Thursday, March 23, 2006

Queen Of The North Update

Updated: 1430 pst Friday 24 March, 2005.
I have been receiving requests for any more detail on the Queen Of The North sinking March 22, 2005.

So far, it looks like the ship sank in deep water, about 385 meters (1250 feet) deep.

It now looks like there is a clear possibility that two people went down with the ship.

But there's every indication Gerald Foisy and Shirley Rosette, both of 100 Mile House, B.C., did board the vessel.
Foisy's brother, George Foisy, saw them off at the dock Tuesday evening, his last memory of them a digital image in his camera.
Hahn said B.C. Ferries contacted the couple's relatives to find out if they had found their own way out of Hartley Bay, which has no road and is accessible only by water and air.
RCMP were still checking Hartley Bay but Hahn said there's now no sign they were ever there.
These snapshots from Google Earth (TM) may give a bit of perspective: (Click on picture for a larger image)

Grenville Channel, Douglas Channel centered on Wright Sound.
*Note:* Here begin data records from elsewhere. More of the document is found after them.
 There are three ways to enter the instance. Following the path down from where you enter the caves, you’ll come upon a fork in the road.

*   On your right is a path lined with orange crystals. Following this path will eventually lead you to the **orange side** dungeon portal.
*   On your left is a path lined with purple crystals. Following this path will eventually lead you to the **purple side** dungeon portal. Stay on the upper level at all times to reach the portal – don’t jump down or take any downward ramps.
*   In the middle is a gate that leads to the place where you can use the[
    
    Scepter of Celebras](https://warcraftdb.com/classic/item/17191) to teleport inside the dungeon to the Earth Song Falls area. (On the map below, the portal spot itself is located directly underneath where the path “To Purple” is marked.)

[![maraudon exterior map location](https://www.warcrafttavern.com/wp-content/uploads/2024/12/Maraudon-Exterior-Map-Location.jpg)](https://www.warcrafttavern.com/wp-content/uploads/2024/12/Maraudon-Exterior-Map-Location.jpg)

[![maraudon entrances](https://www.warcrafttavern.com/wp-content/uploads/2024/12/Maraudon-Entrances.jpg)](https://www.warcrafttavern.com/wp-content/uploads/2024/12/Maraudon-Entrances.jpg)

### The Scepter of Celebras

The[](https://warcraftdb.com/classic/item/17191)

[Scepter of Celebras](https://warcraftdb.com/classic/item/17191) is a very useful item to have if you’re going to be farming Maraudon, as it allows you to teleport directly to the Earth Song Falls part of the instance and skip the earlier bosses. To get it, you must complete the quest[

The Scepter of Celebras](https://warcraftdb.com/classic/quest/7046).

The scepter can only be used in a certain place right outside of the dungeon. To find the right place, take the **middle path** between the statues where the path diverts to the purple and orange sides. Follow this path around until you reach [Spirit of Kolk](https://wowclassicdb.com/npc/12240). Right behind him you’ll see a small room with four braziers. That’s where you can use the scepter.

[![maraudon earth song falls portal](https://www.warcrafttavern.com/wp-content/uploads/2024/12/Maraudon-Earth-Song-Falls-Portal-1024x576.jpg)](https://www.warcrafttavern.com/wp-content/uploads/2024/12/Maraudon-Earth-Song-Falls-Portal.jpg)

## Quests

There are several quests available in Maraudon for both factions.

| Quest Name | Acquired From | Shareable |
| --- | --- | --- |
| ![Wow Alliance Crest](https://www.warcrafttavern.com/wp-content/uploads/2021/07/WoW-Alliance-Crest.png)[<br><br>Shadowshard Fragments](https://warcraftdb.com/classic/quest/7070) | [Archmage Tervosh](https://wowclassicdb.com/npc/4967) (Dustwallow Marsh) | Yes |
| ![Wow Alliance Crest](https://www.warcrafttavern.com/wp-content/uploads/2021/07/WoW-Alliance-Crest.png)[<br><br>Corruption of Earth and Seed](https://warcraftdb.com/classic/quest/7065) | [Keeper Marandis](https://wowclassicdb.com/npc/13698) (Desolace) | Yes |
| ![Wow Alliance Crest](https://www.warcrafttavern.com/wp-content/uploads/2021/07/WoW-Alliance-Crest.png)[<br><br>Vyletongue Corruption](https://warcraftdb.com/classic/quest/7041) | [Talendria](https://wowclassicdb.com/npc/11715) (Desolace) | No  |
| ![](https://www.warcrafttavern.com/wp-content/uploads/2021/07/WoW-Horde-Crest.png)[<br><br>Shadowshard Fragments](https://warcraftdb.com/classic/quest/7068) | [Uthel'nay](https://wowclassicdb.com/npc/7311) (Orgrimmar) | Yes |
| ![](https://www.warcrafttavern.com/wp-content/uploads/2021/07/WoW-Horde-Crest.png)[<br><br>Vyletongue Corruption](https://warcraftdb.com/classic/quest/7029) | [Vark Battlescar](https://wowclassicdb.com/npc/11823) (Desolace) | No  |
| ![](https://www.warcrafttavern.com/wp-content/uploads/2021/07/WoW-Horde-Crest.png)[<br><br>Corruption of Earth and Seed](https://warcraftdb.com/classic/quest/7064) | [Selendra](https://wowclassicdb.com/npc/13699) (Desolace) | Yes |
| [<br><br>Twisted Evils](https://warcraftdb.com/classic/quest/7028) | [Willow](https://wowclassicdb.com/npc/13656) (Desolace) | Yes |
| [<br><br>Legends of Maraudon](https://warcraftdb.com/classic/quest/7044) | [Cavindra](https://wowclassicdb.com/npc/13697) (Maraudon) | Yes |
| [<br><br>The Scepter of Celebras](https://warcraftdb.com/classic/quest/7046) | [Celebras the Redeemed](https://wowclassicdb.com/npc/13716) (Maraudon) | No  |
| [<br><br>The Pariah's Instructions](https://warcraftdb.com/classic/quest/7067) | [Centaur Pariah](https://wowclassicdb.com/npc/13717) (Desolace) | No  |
The north end of Gil Island is the estimated point of impact.

The village of Hartley Bay just beyond the entrance to Douglas Channel.

A slightly more planar view of the area. Small mark to the northwest is Prince Rupert. Small mark to the northeast is Kitimat at the head of Douglas Channel.

I did talk to another mariner last night about this. He told me that a deep sea cargo ship had been moving northbound earlier in the day and, if in fact it was proceeding to Kitimat or Prince Rupert, would have met the Queen Of The North at about the time of hitting the rock. It is possible that QOTN had made an earlier alteration to avoid traffic, although there is absolutely nothing to indicate so. I have doubts since no other ship was engaged in the rescue.

Some media reports are making something about the Captain not being on the bridge when the ship hit the rock. That isn't an issue here. There are several fully qualified bridge watchkeeping officers in a ship. The middle watch (midnight to 4 am) is usually stood by the 2nd or 3rd mate and that would be the standard practice in a ship this size.

What is interesting is that the watch may well have just changed over before the ship struck. We probably won't know that for some time to come, however, and everything is just speculation at this point.

Update: After a discussion or two with other ship's masters we've pinned down where the Queen Of The North actually connected with the rock. I've put together another picture from Google Earth (tm) with the latitude and longitude of Gil Rock. (Click to enlarge)

What this tells us is that QOTN was WAYYYY off course. She should have turned to the north by altering to port well ahead of ever having reached that point. It also suggests that the Officer of the Watch did not have a handle on where he/she actually was.

This is pure speculation, but it seems to me the Officer of the Watch may have felt, by misreading the radar picture, that the ship was still much further back on its track and just exiting Grenville Channel.

Time (and an investigation) will tell.